Air Force has been perpetually stuck a step behind BYU, TCU, and Utah in the Mountain West for the past few years, but 2010 could be the year the Falcons make the move to move up the ladder and get into the top three.
The main reason 2010 is the season for Air Force to make a move starts with BYU, which is looking like is is going to be taking a step back. All-time leading rusher Harvey Unga is not returning to the team for violating BYU's strict honor code policy, and BYU is also most likely going to be starting highly rated true freshman Jake Heaps at quarterback. Even if Heaps is not under center for BYU, the Cougars will then be starting Riley Nelson, who has not seen significant time as a quarterback since his Utah State days way back in 2006.
The quest for a great 2010 started last year when the Falcons demolished a Houston team that was number one in total offense when they faced off in the Armed Forces Bowl, and ranked in the top 25 for most of the season.
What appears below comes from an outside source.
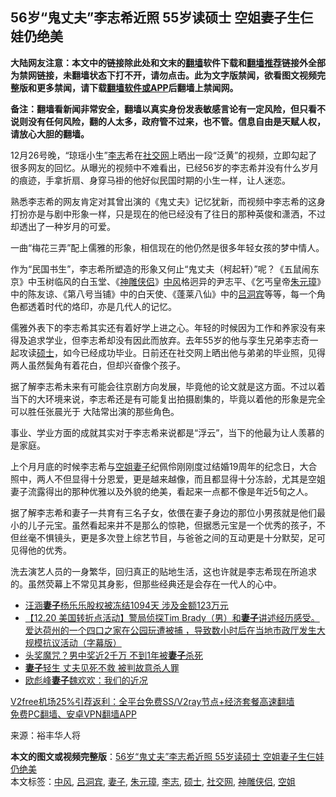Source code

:  <h2>56岁“鬼丈夫”李志希近照 55岁读硕士 空姐妻子生仨娃仍绝美</h2> <p class="notice"><b>大陆网友注意：本文中的链接除此处和文末的<a href="https://github.com/bannedbook/fanqiang" >翻墙</a>软件下载和<a href="https://github.com/killgcd/justmysocks/blob/master/README.md">翻墙推荐</a>链接外全部为禁网链接，未翻墙状态下打不开，请勿点击。此为文字版禁闻，欲看图文视频完整版和更多禁闻，请下载<a href="https://github.com/bannedbook/fanqiang">翻墙软件或APP</a>后翻墙上禁闻网。</p><p>备注：翻墙看新闻非常安全，翻墙以真实身份发表敏感言论有一定风险，但只看不说则没有任何风险，翻的人太多，政府管不过来，也不管。信息自由是天赋人权，请放心大胆的翻墙。</b></p>  <div class="entry"> <p>12月26号晚，“琼瑶小生”<a href="https://www.bannedbook.org/bnews/tag/%e6%9d%8e%e5%bf%97/" class="st_tag internal_tag" rel="tag" title="标签 李志 下的日志">李志</a>希在<a href="https://www.bannedbook.org/bnews/tag/%E7%A4%BE%E4%BA%A4%E7%BD%91/" class="st_tag internal_tag" rel="tag" title="标签 社交网 下的日志">社交网</a>上晒出一段“泛黄”的视频，立即勾起了很多网友的回忆。从曝光的视频中不难看出，已经56岁的李志希并没有什么岁月的痕迹，手拿折扇、身穿马褂的他好似民国时期的小生一样，让人迷恋。</p> <p>熟悉李志希的网友肯定对其曾出演的《鬼丈夫》记忆犹新，而视频中李志希的这身打扮亦是与剧中形象一样，只是现在的他已经没有了往日的那种英俊和潇洒，不过却透出了一种岁月的可爱。</p>  <p>一曲“梅花三弄”配上儒雅的形象，相信现在的他仍然是很多年轻女孩的梦中情人。</p> <p>作为“民国书生”，李志希所塑造的形象又何止“鬼丈夫（柯起轩）”呢？《五鼠闹东京》中玉树临风的白玉堂、《<a href="https://www.bannedbook.org/bnews/tag/%e7%a5%9e%e9%9b%95%e4%be%a0%e4%be%a3/" class="st_tag internal_tag" rel="tag" title="标签 神雕侠侣 下的日志">神雕侠侣</a>》<a href="https://www.bannedbook.org/bnews/tag/%E4%B8%AD%E9%A3%8E/" class="st_tag internal_tag" rel="tag" title="标签 中风 下的日志">中风</a>格迥异的尹志平、《乞丐皇帝<a href="https://www.bannedbook.org/bnews/tag/%e6%9c%b1%e5%85%83%e7%92%8b/" class="st_tag internal_tag" rel="tag" title="标签 朱元璋 下的日志">朱元璋</a>》中的陈友谅、《第八号当铺》中的白天使、《蓬莱八仙》中的<a href="https://www.bannedbook.org/bnews/tag/%e5%90%95%e6%b4%9e%e5%ae%be/" class="st_tag internal_tag" rel="tag" title="标签 吕洞宾 下的日志">吕洞宾</a>等等，每一个角色都透着时代的烙印，亦是几代人的记忆。</p>  <p>儒雅外表下的李志希其实还有着好学上进之心。年轻的时候因为工作和养家没有来得及追求学业，但李志希却没有因此而放弃。去年55岁的他与孪生兄弟李志奇一起攻读<a href="https://www.bannedbook.org/bnews/tag/%E7%A1%95%E5%A3%AB/" class="st_tag internal_tag" rel="tag" title="标签 硕士 下的日志">硕士</a>，如今已经成功毕业。日前还在社交网上晒出他与弟弟的毕业照，见得两人虽然鬓角有着花白，但却兴奋像个孩子。</p> <p>据了解李志希未来有可能会往京剧方向发展，毕竟他的论文就是这方面。不过以着当下的大环境来说，李志希还是有可能复出拍摄剧集的，毕竟以着他的形象是完全可以胜任张晨光于 大陆常出演的那些角色。</p>  <p>事业、学业方面的成就其实对于李志希来说都是“浮云”，当下的他最为让人羡慕的是家庭。</p> <p>上个月月底的时候李志希与<a href="https://www.bannedbook.org/bnews/tag/%e7%a9%ba%e5%a7%90/" class="st_tag internal_tag" rel="tag" title="标签 空姐 下的日志">空姐</a><a href="https://www.bannedbook.org/bnews/tag/%e5%a6%bb%e5%ad%90/" class="st_tag internal_tag" rel="tag" title="标签 妻子 下的日志">妻子</a>纪佩伶刚刚度过结婚19周年的纪念日，大合照中，两人不但显得十分恩爱，更是越来越像，而且都显得十分冻龄，尤其是空姐妻子流露得出的那种优雅以及外貌的绝美，看起来一点都不像是年近5旬之人。</p>  <p>据了解李志希和妻子一共育有三名子女，依偎在妻子身边的那位小男孩就是他们最小的儿子元宝。虽然看起来并不是那么的惊艳，但据悉元宝是一个优秀的孩子，不但丝毫不惧镜头，更是多次登上综艺节目，与爸爸之间的互动更是十分默契，足可见得他的优秀。</p> <p>洗去演艺人员的一身繁华，回归真正的贴地生活，这也许就是李志希现在所追求的。虽然荧幕上不常见其身影，但那些经典还是会存在一代人的心中。</p> <ul class='op-related-articles' title='相关阅读'> <li><a href='https://www.bannedbook.org/bnews/yule/20201227/1455790.html' target='_blank'>汪涵<b>妻子</b>杨乐乐股权被冻结1094天 涉及金额123万元</a></li> <li><a href='https://www.bannedbook.org/bnews/bannedvideo/20201225/1454925.html' target='_blank'>【12.20 美国转折点活动】警局侦探Tim Brady（男）和<b>妻子</b>讲述经历感受。爱达荷州的一个四口之家在公园玩遭被捕 ，导致数小时后在当地市政厅发生大规模抗议活动（字幕版）</a></li> <li><a href='https://www.bannedbook.org/bnews/lifebaike/20201225/1454854.html' target='_blank'>头奖魔咒？男中奖近2千万 不到1年被<b>妻子</b>杀死</a></li> <li><a href='https://www.bannedbook.org/bnews/lifebaike/20201225/1454789.html' target='_blank'><b>妻子</b>轻生 丈夫见死不救 被判故意杀人罪</a></li> <li><a href='https://www.bannedbook.org/bnews/weiquan/20201224/1454025.html' target='_blank'>欧彪峰<b>妻子</b>魏欢欢&#65306;我们的近况</a></li> </ul> <p class="texttj"> <a href="https://github.com/bannedbook/fanqiang/wiki/V2ray%E6%9C%BA%E5%9C%BA" target="_blank">V2free机场25%引荐返利：全平台免费SS/V2ray节点+经济套餐高速翻墙</a><br/> <a href="https://github.com/bannedbook/fanqiang/wiki/%E7%A6%81%E9%97%BB%E7%BD%91%E5%AE%89%E5%8D%93%E7%BF%BB%E5%A2%99%E6%96%B0%E9%97%BBAPP" target="_blank">免费PC翻墙、安卓VPN翻墙APP</a></p><p> 来源：裕丰华人将 </p><a name='sharetosocial'></a>       <div><b>本文的图文或视频完整版</b>：<a href='https://www.bannedbook.org/bnews/yule/20201228/1456142.html'>56岁“鬼丈夫”李志希近照 55岁读硕士 空姐妻子生仨娃仍绝美</a></div>  </div><!--END ENTRY--> <div class="postfooter"> <div>本文标签：<a href="https://www.bannedbook.org/bnews/tag/%E4%B8%AD%E9%A3%8E/" rel="tag">中风</a>, <a href="https://www.bannedbook.org/bnews/tag/%e5%90%95%e6%b4%9e%e5%ae%be/" rel="tag">吕洞宾</a>, <a href="https://www.bannedbook.org/bnews/tag/%e5%a6%bb%e5%ad%90/" rel="tag">妻子</a>, <a href="https://www.bannedbook.org/bnews/tag/%e6%9c%b1%e5%85%83%e7%92%8b/" rel="tag">朱元璋</a>, <a href="https://www.bannedbook.org/bnews/tag/%e6%9d%8e%e5%bf%97/" rel="tag">李志</a>, <a href="https://www.bannedbook.org/bnews/tag/%E7%A1%95%E5%A3%AB/" rel="tag">硕士</a>, <a href="https://www.bannedbook.org/bnews/tag/%E7%A4%BE%E4%BA%A4%E7%BD%91/" rel="tag">社交网</a>, <a href="https://www.bannedbook.org/bnews/tag/%e7%a5%9e%e9%9b%95%e4%be%a0%e4%be%a3/" rel="tag">神雕侠侣</a>, <a href="https://www.bannedbook.org/bnews/tag/%e7%a9%ba%e5%a7%90/" rel="tag">空姐</a></div>  </div><!--END POSTFOOTER-->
The Air Force defense that was ranked fifth nationally in passing defense picked off Houston's Case Keenum six times and held him to a season low of 222 passing yards in their 47-20 rout. Now all Air Force needs to do is build off of that success to move up the Mountain West pecking order.
Whenever Air Force football is mentioned, the next comment will have something to do with their triple-option offense, and how opposing teams dislike facing them because of that. The offense lives and dies by their run option, which has been in place at the Academy since the Fisher DeBerry days and has continued under current coach Troy Calhoun.
The 2010 version of the Falcons should grow from the 2009 offense because the key skill players are back. The offense goes through quarterback Tim Jefferson who is a junior who has started 19 games in his career, and is actually one of the few Air Force quarterbacks who has an above average throwing arm. Jefferson's ability to pass the ball is a key to keep defenses honest and allows for them to have a deep threat.
Air Force is one of the few schools that really utilizes its fullback and the Falcons have a good one in Jared Tew who was the team's leading rusher at just under 1,000 yards. Tew really hurts opponents with the quick developing fullback dive play. Then there is their starting running back Asher Clark, who had 860 yards last year. He is a key cog in the offense with speed that can tantalize linebackers, defensive ends, and defensive backs. These two are not the only rushers, as the Falcons run deep at running the ball, using four other backs to run the ball last year, all of whom had an average of more than five yards a carry.
There is a downside to the Falcons' offense which is there is only one returning offensive lineman from last year's team. In an option-based offense, the line is important to success since each lineman is typically assigned a player for each play. For most schools, this would mean a rebuilding phase; however, with the disciplined atmosphere at the Academy, the line will need some time to gel but they should be good after their warm-up game against Northwestern State.
While the offense gets the accolades and attention for the Falcons, the defense is quietly becoming a force. Last year they were fifth in the nation in passing defense which was ahead of conference mate TCU who was receiving all the credit for a shutdown defense. The Falcons' defense returns five starters, but that number could actually be seven since linebackers Ken Lamendola and Patrick Hennessey started last year but ended up on the bench.
The strength of the Falcons' defense resides again in the secondary as three of the four starters are back, and their main playmaker, sophomore Anthony Clark, is back . Wright is listed on the preseason watch list for the Bronko Nagurski Award, which is for the nation's top defensive player. The other returning corners are no slouches, as Reggie Rembert was an all-conference player along side Wright. The biggest loss could be the loss of defensive coordinator Tim DeRuyter, who left for the same position at Texas A&M this past offseason. The replacement is Matt Wallerstedt, who has been coaching the linebackers at the Academy for the past three years, and looks to keep up where DeRuyter left off.
Air Force will know early in the year if they are to move up the pecking order in the Mountain West as they play BYU at home in the second week of the season.